Saturday, February 4, 2023

Recovery

I thoroughly enjoyed yesterday. Fred and Ethel took over the couch for the entire day, leaving only for lunch. And Her Highness lay underneath my legs, as my feet rested on the pillow on the coffee table, close beside the fire. The sun disappeared as the wind picked up, bringing the clouds expected to bring days and days of rain. It was a perfect day for reading.

I didn’t post, I didn’t go into the village to fetch my prescriptions, I just read and napped. Things still aren’t correct. However, regardless of some loss, I’m. far better than I was for those two weeks. 

When I got the pacemaker, I thought: Well, that’s the end of my heart problems. I thought the pacemaker was a medical panacea. Now it seems to me that now two things can go wrong: My heart and the pacemaker. Now two things must work perpetually.

I felt down all day yesterday. I felt mortal. It’s become part of being me. I have a list of questions for my next meeting with the technician. One of them is to ask her what caused the problem, my heart, or the pacemaker. 

When I got into her office last Wednesday, all my built-up anxiety had me burst with a description of my shortness of breath. I was full of anxiety. And then I was zooming with relief when I heard her say, “I think I see something.” And then there was a long period of her working with the computer to make changes to the programming of my pacemaker. Then I took the walk and climbed the stairs. And then came a barrage of medical jargon, rapidly and sincerely.

I absorbed and understood the clear and simple explanation of pacemaker assistance went from 9% of my heartbeats, to 100%. And she repeatedly referred to my having had a second block. They don’t feel any different to me, a heart attack, and a block other than, in my experience, the blocks are very, very mild compared to an MI.

I’ve lost confidence in my heart/pacemaker partnership. I feel twice as vulnerable to cardiac disfunction than I was before getting my pacemaker. Death feels much closer. I’m not afraid of what will be—except, of pain. I’ve had a game-changer experience.

The last thing I asked the pacemaker technician was what a block was, but we got sidetracked and I didn’t get an answer. Yesterday morning, I got an email from her.

A third-degree, or complete, heart block is where there is no transmission of electrical pulses between the AV node and the ventricles. There are two sub-types of third degree heart block: Congenital - where the condition is present at birth, and acquired, where the condition develops as a result of heart damage. (This is what [I] have.)

A third-degree heart block can cause a wide range of symptoms, some of which are life-threatening.

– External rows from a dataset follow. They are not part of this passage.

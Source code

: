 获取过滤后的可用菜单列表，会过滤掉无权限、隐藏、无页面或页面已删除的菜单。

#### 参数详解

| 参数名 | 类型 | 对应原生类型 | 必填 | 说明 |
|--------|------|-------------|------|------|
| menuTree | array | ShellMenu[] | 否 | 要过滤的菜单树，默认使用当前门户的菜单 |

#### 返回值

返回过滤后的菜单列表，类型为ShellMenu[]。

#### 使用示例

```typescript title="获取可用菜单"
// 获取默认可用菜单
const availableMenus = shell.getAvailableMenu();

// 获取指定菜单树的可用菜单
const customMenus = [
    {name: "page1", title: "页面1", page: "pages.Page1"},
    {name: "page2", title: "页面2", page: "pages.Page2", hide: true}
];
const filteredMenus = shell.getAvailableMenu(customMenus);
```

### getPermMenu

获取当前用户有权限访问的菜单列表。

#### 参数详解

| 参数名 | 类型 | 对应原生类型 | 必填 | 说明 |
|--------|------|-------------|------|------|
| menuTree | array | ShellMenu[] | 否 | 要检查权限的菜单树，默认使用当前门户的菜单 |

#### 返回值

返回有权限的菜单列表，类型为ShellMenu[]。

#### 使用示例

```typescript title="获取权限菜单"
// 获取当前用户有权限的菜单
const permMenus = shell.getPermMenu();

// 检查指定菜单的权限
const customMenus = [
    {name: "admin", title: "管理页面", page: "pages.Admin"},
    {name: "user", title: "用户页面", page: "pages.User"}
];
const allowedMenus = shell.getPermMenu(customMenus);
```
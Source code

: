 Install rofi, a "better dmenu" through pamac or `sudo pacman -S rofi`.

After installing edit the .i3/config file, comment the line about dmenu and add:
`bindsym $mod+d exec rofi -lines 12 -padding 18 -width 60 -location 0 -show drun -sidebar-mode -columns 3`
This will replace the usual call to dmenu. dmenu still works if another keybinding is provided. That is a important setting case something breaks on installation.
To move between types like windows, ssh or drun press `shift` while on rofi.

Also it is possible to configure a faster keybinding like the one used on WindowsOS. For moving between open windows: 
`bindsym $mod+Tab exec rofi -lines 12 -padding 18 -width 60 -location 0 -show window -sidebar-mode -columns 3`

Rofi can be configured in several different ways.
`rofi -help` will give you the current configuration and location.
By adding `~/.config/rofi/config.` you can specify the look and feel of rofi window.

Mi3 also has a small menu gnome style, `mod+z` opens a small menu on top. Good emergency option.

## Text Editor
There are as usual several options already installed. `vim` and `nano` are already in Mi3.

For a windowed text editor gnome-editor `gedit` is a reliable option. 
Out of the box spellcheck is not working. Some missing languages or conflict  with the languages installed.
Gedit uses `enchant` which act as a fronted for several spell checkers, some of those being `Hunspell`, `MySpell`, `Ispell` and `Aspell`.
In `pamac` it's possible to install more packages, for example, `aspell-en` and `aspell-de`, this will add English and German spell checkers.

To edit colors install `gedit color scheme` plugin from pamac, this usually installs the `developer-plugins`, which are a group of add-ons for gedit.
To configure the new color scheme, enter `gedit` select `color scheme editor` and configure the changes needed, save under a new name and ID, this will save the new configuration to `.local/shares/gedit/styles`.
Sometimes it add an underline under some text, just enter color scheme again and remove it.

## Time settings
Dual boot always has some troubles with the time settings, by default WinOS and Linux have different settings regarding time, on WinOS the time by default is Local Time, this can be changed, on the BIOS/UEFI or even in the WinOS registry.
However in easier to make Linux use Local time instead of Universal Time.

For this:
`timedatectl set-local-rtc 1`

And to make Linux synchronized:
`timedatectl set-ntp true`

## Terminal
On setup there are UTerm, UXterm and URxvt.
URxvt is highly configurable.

This type of heart block is usually regarded as a medical emergency and may require immediate treatment with a pacemaker. Acquired third degree heart block is a common complication of heart disease, particularly in older people. It is estimated that 5-10% of people who are over 70 years of age, and have a history of heart disease, will develop a third-degree heart block.

The most serious types of heart block respond very well to treatment with a pacemaker, and deaths that are caused by these conditions are very rare.

She told me to read the last sentence twice. 

I got her email after returning from my walk up the Ricki Ave. hill. I feel much, much better but not as good as my pre-block condition. But I walk at a quicker pace, and I can breathe through my nose. When I was short of breath, I had heaving mouth breathing.

My relief and joy uplifted me, as did the sunny skies during our walk.

I went through my script again. I even did a good bit of it aloud, so it has come along quite a bit further. I will go through it twice aloud next. And I imagine that it might change more after the festival people read this version. Their feedback is welcome.

Now comes a period of intense work. I am going to start memorizing it. And I’ll do it at least twice a week until it’s produced to keep it alive in my memory.

As I’ve mentioned before on this blog, when we arrived at our new family home (I was four years old), we drove up a steep driveway and leveled off at the top where was revealed—a theatre. In fact, it was a garage, but I saw immediately how the doors could work for scene changes.

What I love about this festival and monologue is, it bookends my childhood plays. Theatre was the passion of my life. I’m feeling good about doing this in the festival. 

There are what I call ‘breaks’ in the monologue. For me, it’s not really a monologue because I vary the rhyme and rhythm. I make shifts, so the monologue becomes a series of units, or bits, strung together. I skipped units in some performances when I did a show called Knock Knock. So, I might make a unit list and leave it on the desk (I want as a set piece).

A significant challenge is before me. Here goes. Saying it aloud begins today.

This morning I felt like my old self. It feels very, very good.

When I went out to chop wood on a damp and overcast morning, I was thrilled to feel how warm it was (9°). I’m glad the cold is gone again. I chopped wood and brought it into the house feeling completely normal and very, very happy about that.

I plan to just read and relax, and to go through my monologue out loud at least once today.